[[ DATA, beginning ]]
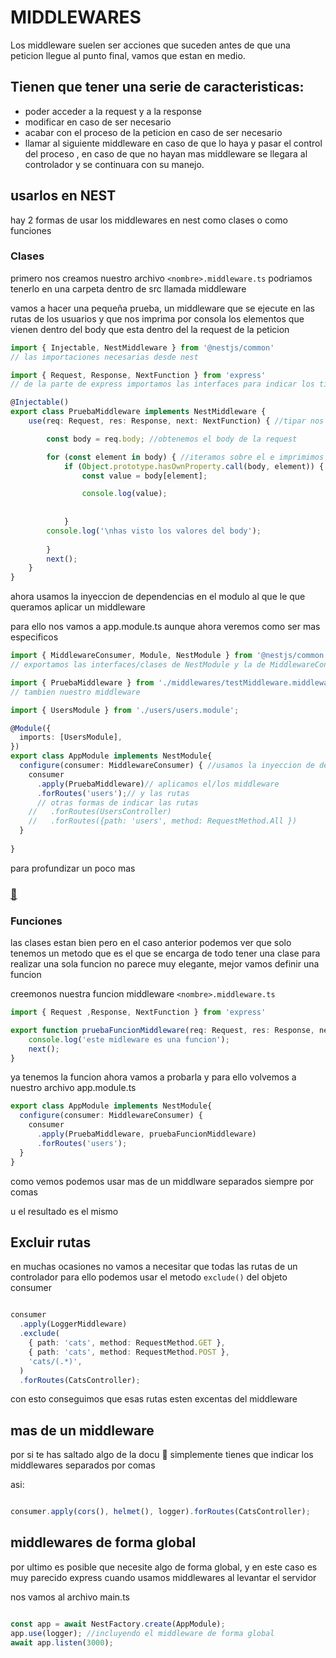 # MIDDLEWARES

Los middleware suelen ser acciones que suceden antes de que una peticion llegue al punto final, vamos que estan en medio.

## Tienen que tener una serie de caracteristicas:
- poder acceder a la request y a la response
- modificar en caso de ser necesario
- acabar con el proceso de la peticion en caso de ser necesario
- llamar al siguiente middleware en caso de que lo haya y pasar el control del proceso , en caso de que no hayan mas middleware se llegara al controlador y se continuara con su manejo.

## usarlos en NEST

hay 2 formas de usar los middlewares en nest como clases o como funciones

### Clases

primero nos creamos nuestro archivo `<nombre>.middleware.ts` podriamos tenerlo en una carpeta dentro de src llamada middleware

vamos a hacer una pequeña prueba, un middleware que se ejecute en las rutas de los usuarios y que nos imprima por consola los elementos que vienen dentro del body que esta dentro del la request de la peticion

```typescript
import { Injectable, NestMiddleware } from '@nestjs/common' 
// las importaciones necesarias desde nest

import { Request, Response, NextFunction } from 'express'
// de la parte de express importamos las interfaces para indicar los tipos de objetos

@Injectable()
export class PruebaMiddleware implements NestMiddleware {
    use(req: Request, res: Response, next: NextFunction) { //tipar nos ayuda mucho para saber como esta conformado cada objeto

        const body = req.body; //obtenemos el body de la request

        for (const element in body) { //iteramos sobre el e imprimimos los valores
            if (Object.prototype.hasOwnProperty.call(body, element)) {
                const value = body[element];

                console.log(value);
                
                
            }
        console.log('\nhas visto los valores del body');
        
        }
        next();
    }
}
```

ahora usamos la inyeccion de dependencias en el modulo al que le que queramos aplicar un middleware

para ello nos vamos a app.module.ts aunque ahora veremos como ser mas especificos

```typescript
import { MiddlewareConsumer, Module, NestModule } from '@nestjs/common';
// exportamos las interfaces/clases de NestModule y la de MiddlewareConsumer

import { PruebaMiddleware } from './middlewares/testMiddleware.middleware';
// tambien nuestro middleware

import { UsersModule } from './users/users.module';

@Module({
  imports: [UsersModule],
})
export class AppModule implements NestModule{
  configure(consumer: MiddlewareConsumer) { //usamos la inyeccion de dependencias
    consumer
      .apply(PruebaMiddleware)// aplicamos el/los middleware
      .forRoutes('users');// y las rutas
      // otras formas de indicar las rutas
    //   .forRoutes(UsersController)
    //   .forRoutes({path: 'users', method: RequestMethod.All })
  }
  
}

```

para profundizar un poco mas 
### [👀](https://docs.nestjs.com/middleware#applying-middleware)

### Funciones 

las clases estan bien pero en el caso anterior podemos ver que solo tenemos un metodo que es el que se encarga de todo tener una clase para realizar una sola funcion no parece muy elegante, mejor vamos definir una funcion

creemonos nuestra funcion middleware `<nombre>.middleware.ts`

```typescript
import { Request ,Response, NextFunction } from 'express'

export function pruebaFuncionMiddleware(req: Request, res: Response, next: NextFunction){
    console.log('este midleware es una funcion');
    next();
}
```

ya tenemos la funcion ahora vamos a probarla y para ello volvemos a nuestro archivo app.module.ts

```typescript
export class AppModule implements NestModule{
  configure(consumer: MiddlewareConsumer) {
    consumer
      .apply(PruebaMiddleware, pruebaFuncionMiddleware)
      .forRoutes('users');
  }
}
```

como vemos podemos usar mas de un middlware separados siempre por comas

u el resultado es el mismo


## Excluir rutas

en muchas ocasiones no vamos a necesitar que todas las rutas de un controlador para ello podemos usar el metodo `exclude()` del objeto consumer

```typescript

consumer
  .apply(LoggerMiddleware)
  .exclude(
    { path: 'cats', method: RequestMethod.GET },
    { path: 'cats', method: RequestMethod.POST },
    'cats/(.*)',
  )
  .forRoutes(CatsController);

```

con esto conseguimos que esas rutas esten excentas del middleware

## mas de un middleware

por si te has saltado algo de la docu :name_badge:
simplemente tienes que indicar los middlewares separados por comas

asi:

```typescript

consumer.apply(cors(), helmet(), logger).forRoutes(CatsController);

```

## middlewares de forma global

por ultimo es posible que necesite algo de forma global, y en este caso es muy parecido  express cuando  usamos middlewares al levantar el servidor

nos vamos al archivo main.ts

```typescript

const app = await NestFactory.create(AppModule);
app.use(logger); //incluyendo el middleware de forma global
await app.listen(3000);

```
[[ DATA, end ]]
[[ DATA, beginning ]]
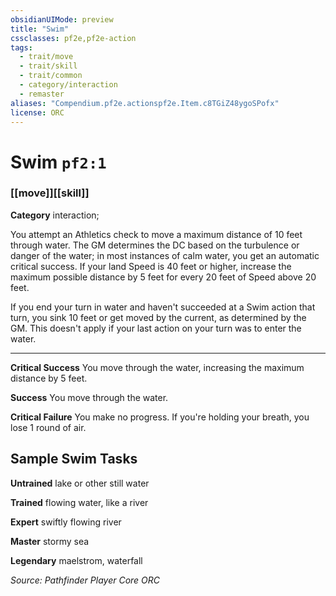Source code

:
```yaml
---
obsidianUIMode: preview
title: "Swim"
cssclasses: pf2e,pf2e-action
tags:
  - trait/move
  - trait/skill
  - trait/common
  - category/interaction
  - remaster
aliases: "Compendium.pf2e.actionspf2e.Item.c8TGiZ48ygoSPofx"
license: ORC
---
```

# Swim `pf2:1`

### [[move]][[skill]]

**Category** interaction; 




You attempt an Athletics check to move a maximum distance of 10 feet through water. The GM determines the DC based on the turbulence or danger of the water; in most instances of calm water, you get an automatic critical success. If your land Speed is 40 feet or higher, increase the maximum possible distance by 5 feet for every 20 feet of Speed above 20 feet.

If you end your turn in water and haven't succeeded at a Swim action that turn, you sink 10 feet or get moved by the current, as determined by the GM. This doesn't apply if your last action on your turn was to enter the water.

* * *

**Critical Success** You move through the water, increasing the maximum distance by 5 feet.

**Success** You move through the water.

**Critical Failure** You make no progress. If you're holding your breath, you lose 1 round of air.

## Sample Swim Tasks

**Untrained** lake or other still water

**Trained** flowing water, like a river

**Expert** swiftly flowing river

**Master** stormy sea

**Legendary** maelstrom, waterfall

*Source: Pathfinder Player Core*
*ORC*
[[ DATA, end ]]
[[ DATA, beginning ]]
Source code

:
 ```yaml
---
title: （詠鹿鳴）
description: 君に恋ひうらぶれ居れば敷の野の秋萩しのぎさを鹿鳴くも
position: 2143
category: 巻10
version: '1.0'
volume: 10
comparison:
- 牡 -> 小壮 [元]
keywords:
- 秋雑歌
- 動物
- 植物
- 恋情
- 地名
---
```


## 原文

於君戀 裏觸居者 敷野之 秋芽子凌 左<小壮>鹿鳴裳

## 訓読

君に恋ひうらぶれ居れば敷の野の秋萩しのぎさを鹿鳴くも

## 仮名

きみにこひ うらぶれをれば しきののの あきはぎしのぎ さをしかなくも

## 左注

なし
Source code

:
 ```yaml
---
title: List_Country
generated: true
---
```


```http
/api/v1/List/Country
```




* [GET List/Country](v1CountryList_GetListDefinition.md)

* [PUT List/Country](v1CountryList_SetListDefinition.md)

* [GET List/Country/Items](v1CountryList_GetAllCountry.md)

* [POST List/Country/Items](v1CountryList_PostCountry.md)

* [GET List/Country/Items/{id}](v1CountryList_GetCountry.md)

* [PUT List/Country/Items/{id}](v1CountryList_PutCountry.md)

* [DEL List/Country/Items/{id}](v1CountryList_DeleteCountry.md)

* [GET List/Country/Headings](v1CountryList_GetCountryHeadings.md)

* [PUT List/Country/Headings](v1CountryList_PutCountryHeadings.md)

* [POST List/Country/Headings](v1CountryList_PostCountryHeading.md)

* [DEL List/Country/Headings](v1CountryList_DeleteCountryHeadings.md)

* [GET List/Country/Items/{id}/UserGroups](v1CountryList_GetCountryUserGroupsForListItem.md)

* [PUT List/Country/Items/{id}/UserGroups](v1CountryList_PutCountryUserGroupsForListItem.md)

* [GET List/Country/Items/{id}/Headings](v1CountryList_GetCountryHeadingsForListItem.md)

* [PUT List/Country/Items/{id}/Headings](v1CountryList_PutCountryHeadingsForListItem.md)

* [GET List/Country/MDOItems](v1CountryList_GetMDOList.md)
[[ DATA, end ]]
#### WHAT THE TASK ASKS:
All lines in the listing above between the line with "- acabar con" and the line with "## usarlos en NEST", inclusive, should be set down exactly, and no line outside that range.

#### REPLY TO THE EXERCISE:
- acabar con el proceso de la peticion en caso de ser necesario
- llamar al siguiente middleware en caso de que lo haya y pasar el control del proceso , en caso de que no hayan mas middleware se llegara al controlador y se continuara con su manejo.

## usarlos en NEST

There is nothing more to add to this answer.